Long ago, before the Internets, I would have had to pore over traces of mark-and-space durations, seeking the elusive pattern of the protocol. Well! That would have been good clean fun. However, on the Internets I see that someone has already done that part. The Xbox remote allegedly conforms to the "RCA protocol". To summarize:

  • 4ms mark, 4ms space begins a transaction.
  • The data is in "pulse distance protocol": each bit consists of a 500μs mark, followed by either 1ms space (logical 0) or 2ms space (logical 1).
  • 24 bits are sent per transmission (4-bit address, 8-bit command, then complement of that same address and command).
  • Address and command are sent MSB-first.
  • Each transmission ends in a final 500μs mark.

I have some experimental data; how well does it match up with that description? Before I answer that question, I'm afraid I'm going to indulge myself in a little rant.

Signaltap's Tragic Flaw

I thought I had a great flow going here. My input was a handful of verilog files and a tcl script for each stage of the flow. I was making good progress (I thought) toward a data collection system which would work like this:

  1. I type "make" (or something)
  2. The fpga configuration file is built, if necessary (if any of its dependencies changed)
  3. The fpga is programmed from its configuration file
  4. I'm prompted, "type the name of a remote control button, then press that button, or <esc> to quit"
  5. I do it, and the signaltap data for that button is captured and logged
  6. After enough data logging, I type <esc> and data for each button is written to a report file.

I can do everything up to step 5), but step 6) appears to be impossible! Why? When, via a tcl script, signaltap is instructed to capture data, the captured data goes into the stp file. (That file looks like some form of XML.) But there are no scripting commands (at least that I could discover) which make stp file data available for further processing. I'm sure I could figure out the format of the XML file and get the data, but that just seems deeply wrong. So sad.

Fallback position: The GUI does provide a way to export signaltap data into various formats. I'll convert my data using the GUI, then work on it in Excel. It'll work, but it will be very time-consuming. Oh, well.

Onward! An example: DISPLAY

Is my Xbox remote really transmitting according to the RCA protocol? I'll have a look at the data that's transmitted when the DISPLAY button is pressed. Here's the sequence of pulse durations that occur, in milliseconds. (I admit to begging the question in the suspicious display format I've chosen.) The first pulse is a "mark" (active transmission, and logic low on the ir signal). Each subsequent number is the duration of a pulse of opposite type to its predecessor.

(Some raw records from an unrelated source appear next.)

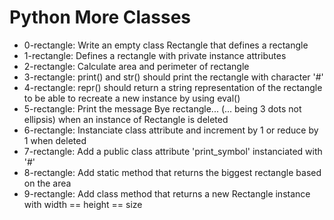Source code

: # Python More Classes
- 0-rectangle: Write an empty class Rectangle that defines a rectangle
- 1-rectangle: Defines a rectangle with private instance attributes
- 2-rectangle: Calculate area and perimeter of rectangle
- 3-rectangle: print() and str() should print the rectangle with character '#'
- 4-rectangle: repr() should return a string representation of the rectangle to be able to recreate a new instance by using eval()
- 5-rectangle: Print the message Bye rectangle... (... being 3 dots not ellipsis) when an instance of Rectangle is deleted
- 6-rectangle: Instanciate class attribute and increment by 1 or reduce by 1 when deleted
- 7-rectangle: Add a public class attribute 'print_symbol' instanciated with '#'
- 8-rectangle: Add static method that returns the biggest rectangle based on the area
- 9-rectangle: Add class method that returns a new Rectangle instance with width == height == size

Now, if I believe the RCA protocol description, each sequence "0.5,1" is a logical 0, and each "0.5,2" is a logical 1. And I can strip off the 4 ms mark-space at the beginning, and the terminal 0.5ms mark. The result:

0 1 0 1 
0 0 1 0 1 0 1 0 
1 0 1 0 
1 1 0 1 0 1 0 1 

As predicted, I see 12 bits (4 address, 8 command) and then their complements. Here's the beginning of a table:

Button Address (hex) Command (hex)

Next up: I'll fill in the rest of the table. There are 27 buttons on the Xbox remote - this will be tedious.

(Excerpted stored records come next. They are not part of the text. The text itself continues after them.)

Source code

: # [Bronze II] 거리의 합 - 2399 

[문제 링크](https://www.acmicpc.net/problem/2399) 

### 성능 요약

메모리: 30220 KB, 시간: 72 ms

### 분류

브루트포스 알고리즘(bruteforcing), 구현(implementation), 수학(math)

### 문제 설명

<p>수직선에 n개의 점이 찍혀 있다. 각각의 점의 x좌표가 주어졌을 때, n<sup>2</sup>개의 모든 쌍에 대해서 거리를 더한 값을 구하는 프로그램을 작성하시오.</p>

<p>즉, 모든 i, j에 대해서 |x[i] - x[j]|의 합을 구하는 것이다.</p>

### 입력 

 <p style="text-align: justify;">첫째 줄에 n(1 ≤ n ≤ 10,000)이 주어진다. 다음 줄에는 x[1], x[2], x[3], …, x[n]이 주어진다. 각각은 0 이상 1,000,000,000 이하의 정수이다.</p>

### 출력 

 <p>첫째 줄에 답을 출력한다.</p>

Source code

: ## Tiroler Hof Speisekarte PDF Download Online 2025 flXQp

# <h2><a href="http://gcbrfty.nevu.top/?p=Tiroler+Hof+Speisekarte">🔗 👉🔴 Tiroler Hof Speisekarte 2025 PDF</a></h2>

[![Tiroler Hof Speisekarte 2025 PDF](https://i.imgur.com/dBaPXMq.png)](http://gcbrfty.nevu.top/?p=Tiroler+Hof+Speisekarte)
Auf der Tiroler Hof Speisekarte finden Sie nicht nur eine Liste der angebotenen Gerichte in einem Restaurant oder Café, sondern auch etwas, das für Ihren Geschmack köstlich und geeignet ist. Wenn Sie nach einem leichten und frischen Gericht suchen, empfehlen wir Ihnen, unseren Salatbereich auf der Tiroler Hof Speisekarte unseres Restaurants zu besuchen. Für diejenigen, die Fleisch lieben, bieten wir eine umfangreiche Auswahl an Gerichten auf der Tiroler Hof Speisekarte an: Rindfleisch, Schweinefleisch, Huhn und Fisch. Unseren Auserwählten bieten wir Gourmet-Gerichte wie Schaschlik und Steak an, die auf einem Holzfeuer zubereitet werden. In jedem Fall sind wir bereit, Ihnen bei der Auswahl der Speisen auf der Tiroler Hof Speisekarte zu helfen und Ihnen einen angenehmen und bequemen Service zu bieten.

Postscript: I lied. The mark/space durations above matched the RCA protocol perfectly. But it just isn't true! Unless, that is, I quantize to 1 decimal place, as I did for the data above. If I look at my data with a higher-resolution lens, I see a less tidy picture. This table shows the discrepancies, which are accurate to one signaltap period (5.12μs):

Duration type Protocol prediction My measurement
Initial Mark 4ms 4.0448ms
Initial Space 4ms 3.9782ms
Bit-start Mark 0.5ms 0.5325ms
Logical-0 Space 1ms 0.9677ms
Logical-1 Space 2ms 1.9712ms

Here are some hypotheses which would explain the discrepancies:

  1. The author of the RCA protocol quantized to 1 decimal place.
  2. Xbox remotes are not particularly accurate - mine just happens to be a bit out of whack.
  3. Something in my experimental setup is introducing a systematic error into my measurements - notice that each "mark" value is slightly larger than expected, while each "space" value is slightly smaller.

Mulling over these hypotheses will give me something interesting to do while I go about the rote business of collecting and translating the data for the button-to-code table.